Pero es sobre todo su forma de dirigir que podría encontrar alguna dificultad de adaptación. Usted no dirige con batuta, lo hace con las manos peladas. No es usted un director de mando y ordeno y en su faceta de enfant terrible ha escandalizado no poco al milieu rechazando de plano la figura del conductor-dictador. De hecho, usted da pocas entradas, las justas, y cuando lo hace emplea gestos de abajo a arriba, construye el sonido, no lo impone por decreto. Inclina el tronco hacia adelante, como si quisiera convertirse en un músico más, y sus amplios movimientos de brazos atienden fundamentalmente al fraseo y la expresión. Sublimes pianissimi en Bartók. Sus referencias son Rattle y Abbado, pero yo pensé también en Bernstein. Permítame que le diga que nuestras orquestas líricas o suenan o no suenan, no hay mucho matiz en la zona intermedia.
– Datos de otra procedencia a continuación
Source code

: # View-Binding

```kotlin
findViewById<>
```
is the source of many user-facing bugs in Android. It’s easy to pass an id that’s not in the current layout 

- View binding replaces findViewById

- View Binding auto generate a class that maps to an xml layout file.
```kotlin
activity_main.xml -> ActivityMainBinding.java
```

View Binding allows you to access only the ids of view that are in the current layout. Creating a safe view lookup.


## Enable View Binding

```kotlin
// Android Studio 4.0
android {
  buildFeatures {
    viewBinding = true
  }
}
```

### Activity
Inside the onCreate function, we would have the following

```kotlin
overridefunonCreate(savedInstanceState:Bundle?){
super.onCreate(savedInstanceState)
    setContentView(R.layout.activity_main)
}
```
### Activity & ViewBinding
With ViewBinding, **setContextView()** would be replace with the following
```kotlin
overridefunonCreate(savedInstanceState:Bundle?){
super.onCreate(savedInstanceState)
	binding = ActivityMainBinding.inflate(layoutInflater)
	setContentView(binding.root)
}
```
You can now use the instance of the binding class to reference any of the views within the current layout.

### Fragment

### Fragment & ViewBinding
A usted, precisamente, le han acusado de atender en exceso al detalle, olvidando la estructura. Es decir, le han echado en cara cierto efectismo. Es cierto que es hombre de contrastes, le gusta recrearse en los tiempos lentos y mostrarse muy enérgico en los rápidos. Hace años, cuando alguien le pidió que definiera en una sola palabra su forma de dirigir, usted mismo contestó: "Rápido", aunque más tarde se cansó de que por encima de otras cosas valoraran su velocidad. A mí me pareció que en las dos obras estuvo usted muy atento a las proporciones, no sólo metronómicas, sino también dinámicas y tímbricas, y al final las estructuras lucieron transparentes y soberbias.
También se ha cansado usted de ser valorado sólo por su juventud. A sus 33 años (Oxford, 1975) empieza a exigir otras consideraciones, y lleva razón: a su edad, Schubert llevaba dos años bajo tierra. Pero en este sentido puede que se encontrara bien entre nosotros: la democracia vino aquí de la mano de la juventud y nuestros dirigentes siguen siendo mayoritariamente jóvenes. Ahora bien, se escuchan poco. En las Cortes, mientras uno predica, los suyos se rompen las manos aplaudiendo, mientras los de enfrente le abuchean. Usted mismo se dio cuenta ayer de que escuchar no es nuestro fuerte: ya pueden repetirnos que apaguemos los móviles, que había de sonar uno en pleno andante sostenuto de la sinfonía brahmsiana. Eso puede representar para usted una dificultad añadida: ese fraseo que pasa de la cuerda a la madera y de allí al metal precisa mucho oído de unos y otros para que salga como salió en el Auditorio.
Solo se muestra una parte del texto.